Ora, tornando al tema della mostra, e alla stupefacente produzione pontiana in Richard Ginori, sospesa tra classicismo e modernismo, è questa appunto che, forse assai più d'ogni altra produzione dell'artista architetto, a ben rappresentare questo passaggio di gusto al moderno, attraverso la lenta evoluzione dell'elemento classico, ed alla lettura sobria, essenziale di questo, e a dichiarare anche quanto, in tale lentezza evolutiva, stia proprio l'aspetto che caratterizza l'evoluzione del linguaggio nel nostro Paese, mai perfettamento maturo per la modernità quanto indulgente verso le tradizioni, specie se appartenente ai settori cosiddetti "minori", che sono oggetto d'interesse da parte di categorie di cittadini e di consumatori più propense alle selezioni più guardinghe, meno innovative.
Nonostante ciò le ceramiche Ginori ebbero enorme successo, proprio per l'art direction pontiana, ed un salto di qualità propose all'intero settore. Dobbiamo ricordare altri due settori dell'attività artistica dell'epoca che si avvalsero d'una interpretazione altrettanto attenta al dettato del mondo classico nel linguaggio formale tendente alla modernità. E non è un caso che siano entrambi settori di punta nel quadro mediatico d'allora: i cartoons, quale settore speciale e innovativo dell'arte della pellicola, e l'advertising, e la cartellonistica pubblicitaria. Tutta la produzione di quegli anni in tali due settori ricalca il gusto che abbiamo descritto, appartenente ad una linea mediana che attraversa orizzontalmente il lento passaggio dal dettato classicista, specie evidente nella figura umana e nella stilizzazione e simbolizzazione dell'architettura, alla sintesi semplificatoria e telvolta riduttivista della forma moderna, quella proposta dall'arte della pittura e della scultura nel passaggio tra la fine del secolo precedente e il primo decennio del ventesimo.

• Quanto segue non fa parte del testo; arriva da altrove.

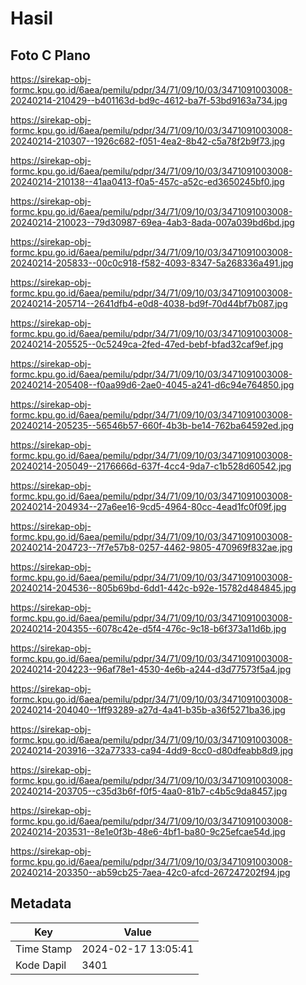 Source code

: # Hasil

## Foto C Plano

https://sirekap-obj-formc.kpu.go.id/6aea/pemilu/pdpr/34/71/09/10/03/3471091003008-20240214-210429--b401163d-bd9c-4612-ba7f-53bd9163a734.jpg

https://sirekap-obj-formc.kpu.go.id/6aea/pemilu/pdpr/34/71/09/10/03/3471091003008-20240214-210307--1926c682-f051-4ea2-8b42-c5a78f2b9f73.jpg

https://sirekap-obj-formc.kpu.go.id/6aea/pemilu/pdpr/34/71/09/10/03/3471091003008-20240214-210138--41aa0413-f0a5-457c-a52c-ed3650245bf0.jpg

https://sirekap-obj-formc.kpu.go.id/6aea/pemilu/pdpr/34/71/09/10/03/3471091003008-20240214-210023--79d30987-69ea-4ab3-8ada-007a039bd6bd.jpg

https://sirekap-obj-formc.kpu.go.id/6aea/pemilu/pdpr/34/71/09/10/03/3471091003008-20240214-205833--00c0c918-f582-4093-8347-5a268336a491.jpg

https://sirekap-obj-formc.kpu.go.id/6aea/pemilu/pdpr/34/71/09/10/03/3471091003008-20240214-205714--2641dfb4-e0d8-4038-bd9f-70d44bf7b087.jpg

https://sirekap-obj-formc.kpu.go.id/6aea/pemilu/pdpr/34/71/09/10/03/3471091003008-20240214-205525--0c5249ca-2fed-47ed-bebf-bfad32caf9ef.jpg

https://sirekap-obj-formc.kpu.go.id/6aea/pemilu/pdpr/34/71/09/10/03/3471091003008-20240214-205408--f0aa99d6-2ae0-4045-a241-d6c94e764850.jpg

https://sirekap-obj-formc.kpu.go.id/6aea/pemilu/pdpr/34/71/09/10/03/3471091003008-20240214-205235--56546b57-660f-4b3b-be14-762ba64592ed.jpg

https://sirekap-obj-formc.kpu.go.id/6aea/pemilu/pdpr/34/71/09/10/03/3471091003008-20240214-205049--2176666d-637f-4cc4-9da7-c1b528d60542.jpg

https://sirekap-obj-formc.kpu.go.id/6aea/pemilu/pdpr/34/71/09/10/03/3471091003008-20240214-204934--27a6ee16-9cd5-4964-80cc-4ead1fc0f09f.jpg

https://sirekap-obj-formc.kpu.go.id/6aea/pemilu/pdpr/34/71/09/10/03/3471091003008-20240214-204723--7f7e57b8-0257-4462-9805-470969f832ae.jpg

https://sirekap-obj-formc.kpu.go.id/6aea/pemilu/pdpr/34/71/09/10/03/3471091003008-20240214-204536--805b69bd-6dd1-442c-b92e-15782d484845.jpg

https://sirekap-obj-formc.kpu.go.id/6aea/pemilu/pdpr/34/71/09/10/03/3471091003008-20240214-204355--6078c42e-d5f4-476c-9c18-b6f373a11d6b.jpg

https://sirekap-obj-formc.kpu.go.id/6aea/pemilu/pdpr/34/71/09/10/03/3471091003008-20240214-204223--96af78e1-4530-4e6b-a244-d3d77573f5a4.jpg

https://sirekap-obj-formc.kpu.go.id/6aea/pemilu/pdpr/34/71/09/10/03/3471091003008-20240214-204040--1ff93289-a27d-4a41-b35b-a36f5271ba36.jpg

https://sirekap-obj-formc.kpu.go.id/6aea/pemilu/pdpr/34/71/09/10/03/3471091003008-20240214-203916--32a77333-ca94-4dd9-8cc0-d80dfeabb8d9.jpg

https://sirekap-obj-formc.kpu.go.id/6aea/pemilu/pdpr/34/71/09/10/03/3471091003008-20240214-203705--c35d3b6f-f0f5-4aa0-81b7-c4b5c9da8457.jpg

https://sirekap-obj-formc.kpu.go.id/6aea/pemilu/pdpr/34/71/09/10/03/3471091003008-20240214-203531--8e1e0f3b-48e6-4bf1-ba80-9c25efcae54d.jpg

https://sirekap-obj-formc.kpu.go.id/6aea/pemilu/pdpr/34/71/09/10/03/3471091003008-20240214-203350--ab59cb25-7aea-42c0-afcd-267247202f94.jpg


## Metadata

| Key        | Value               |
| ---------- | ------------------- |
| Time Stamp | 2024-02-17 13:05:41 |
| Kode Dapil | 3401                |



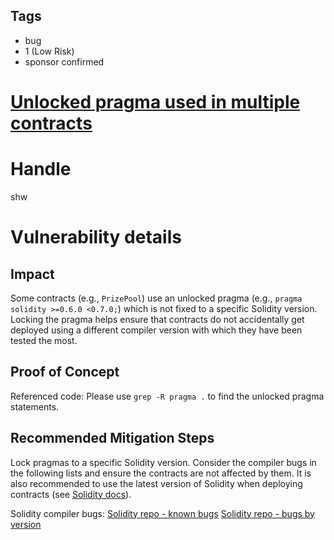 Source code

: ## Tags

- bug
- 1 (Low Risk)
- sponsor confirmed

# [Unlocked pragma used in multiple contracts](https://github.com/code-423n4/2021-06-pooltogether-findings/issues/109) 

# Handle

shw


# Vulnerability details

## Impact

Some contracts (e.g., `PrizePool`) use an unlocked pragma (e.g., `pragma solidity >=0.6.0 <0.7.0;`) which is not fixed to a specific Solidity version. Locking the pragma helps ensure that contracts do not accidentally get deployed using a different compiler version with which they have been tested the most.

## Proof of Concept

Referenced code:
Please use `grep -R pragma .` to find the unlocked pragma statements.

## Recommended Mitigation Steps

Lock pragmas to a specific Solidity version. Consider the compiler bugs in the following lists and ensure the contracts are not affected by them. It is also recommended to use the latest version of Solidity when deploying contracts (see [Solidity docs](https://docs.soliditylang.org/en/v0.8.4/#solidity)).

Solidity compiler bugs:
[Solidity repo - known bugs](https://github.com/ethereum/solidity/blob/develop/docs/bugs.json)
[Solidity repo - bugs by version](https://github.com/ethereum/solidity/blob/develop/docs/bugs_by_version.json)


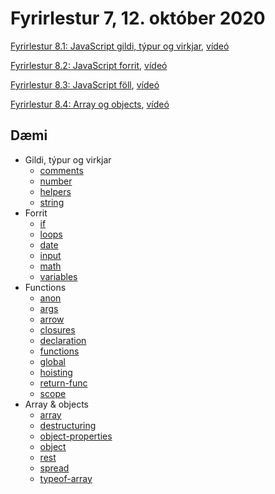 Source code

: # Fyrirlestur 7, 12. október 2020

[Fyrirlestur 8.1: JavaScript gildi, týpur og virkjar](07.1.javascript.md), [vídeó](https://youtu.be/)

[Fyrirlestur 8.2: JavaScript forrit](07.2.programs.md), [vídeó](https://youtu.be/)

[Fyrirlestur 8.3: JavaScript föll](07.3.functions.md), [vídeó](https://youtu.be/)

[Fyrirlestur 8.4: Array og objects](07.4.array.objects.md), [vídeó](https://youtu.be/)

## Dæmi

* Gildi, týpur og virkjar
  * [comments](daemi/general/comments.js)
  * [number](daemi/general/number.js)
  * [helpers](daemi/general/helpers.js)
  * [string](daemi/general/string.js)
* Forrit
  * [if](daemi/programs/if.js)
  * [loops](daemi/programs/loops.js)
  * [date](daemi/programs/date.js)
  * [input](daemi/programs/input.js)
  * [math](daemi/programs/math.js)
  * [variables](daemi/programs/variables.js)
* Functions
  - [anon](daemi/functions/anon.js)
  - [args](daemi/functions/args.js)
  - [arrow](daemi/functions/arrow.js)
  - [closures](daemi/functions/closures.js)
  - [declaration](daemi/functions/declaration.js)
  - [functions](daemi/functions/functions.js)
  - [global](daemi/functions/global.js)
  - [hoisting](daemi/functions/hoisting.js)
  - [return-func](daemi/functions/return-func.js)
  - [scope](daemi/functions/scope.js)
* Array & objects
  - [array](daemi/array.objects/array.js)
  - [destructuring](daemi/array.objects/destructuring.js)
  - [object-properties](daemi/array.objects/object-properties.js)
  - [object](daemi/array.objects/object.js)
  - [rest](daemi/array.objects/rest.js)
  - [spread](daemi/array.objects/spread.js)
  - [typeof-array](daemi/array.objects/typeof-array.js)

"La conversazione classica che Gio Ponti ha disegnato per il grande
vaso chiuso per Richard Ginori è quasi un programma. E' l'ideale di
città. Il suo bel piano di marmi contesti s'allontana nell'orizzonte tra
respiri calmi di misurate proporzioni; è più di una conversazione
classica, una infinita conversazione di cose e di spiriti ne spiega ed
intesse l'ideale ritmo. Nella conversazione classica ogni figura è al
suo posto, ogni gesto è controllato, ogni scena è rinchiusa. Son pure
persone vive questi putti con la serpe, l'emafrodita, il filosofo
seduto, il disegnatore, il nummario, il polipo della fontana,
l'architetto; e pure sono così regolati come pedine di scacchiera, che
s'infilano a piombo come statue. E' un curioso gioco. Sembra che le
figure s'impietrino, e invece la città si muova nell'obliquo scorcio. Il
programma teorico si dichiara in forma di fiaba". Così il critico
d'arte Raffaello Giolli scrive sulla rivista "Problemi d'arte attuale" a
commento della Biennale di Monza del 1927."
"Egli svela", continua
Dario Matteoni, curatore della mostra al Pirellone, "o meglio ancora
promuove, l'ispirazione nerrativa che pervade la produzione di ceramiche
che di lì a poco Gio Ponti avrebbe reso tanto cospicua per la
Richard-Ginori, la storica manifattura per la quale il giovane
architetto nel 1923 avrebbe assunto la direzione artistica." Continua
poi Matteoni, indagando a fondo lo spirito del tempo e lo stato
dell'arte in quello scorcio d'anni, "E' assai probabile che la
successiva immagine della scacchiera, nella quale Ponti obbliga i suoi
personaggi, rachiusi, o forse sospesi, come pedine in uno spazio di
misurate proporzioni, eppure vivi e desiderosi di dare corso alle
proprie intime pulsioni, rimandi, nella lettura proposta da Giolli, al
romanzo di Massimo Bontempelli "La scacchiera davanti allo specchio,
pubblicata nel 1922.
E' un infinito conversare quello che attraversa programmaticamente, ma anche materialmente, lo scenario di una città immaginata, definita da regole e ritmi di assoluta classicità. I tanti peronaggi, intercalati da oggetti che alludono alla classicità, quali colonne, obelischi, vasi, emergono dalla continuità di una pavimentazione rigorosamente scompartita e disseminata di segni anch'essi tratti dall'antico."
Milano, giugno 2011
Enrico Mercatali
A Milano, Grattacielo Pirelli, dal 6 maggio fino al 31 luglio (dal martedì al venerdì ore 15-19, sabato e domenica 10-19).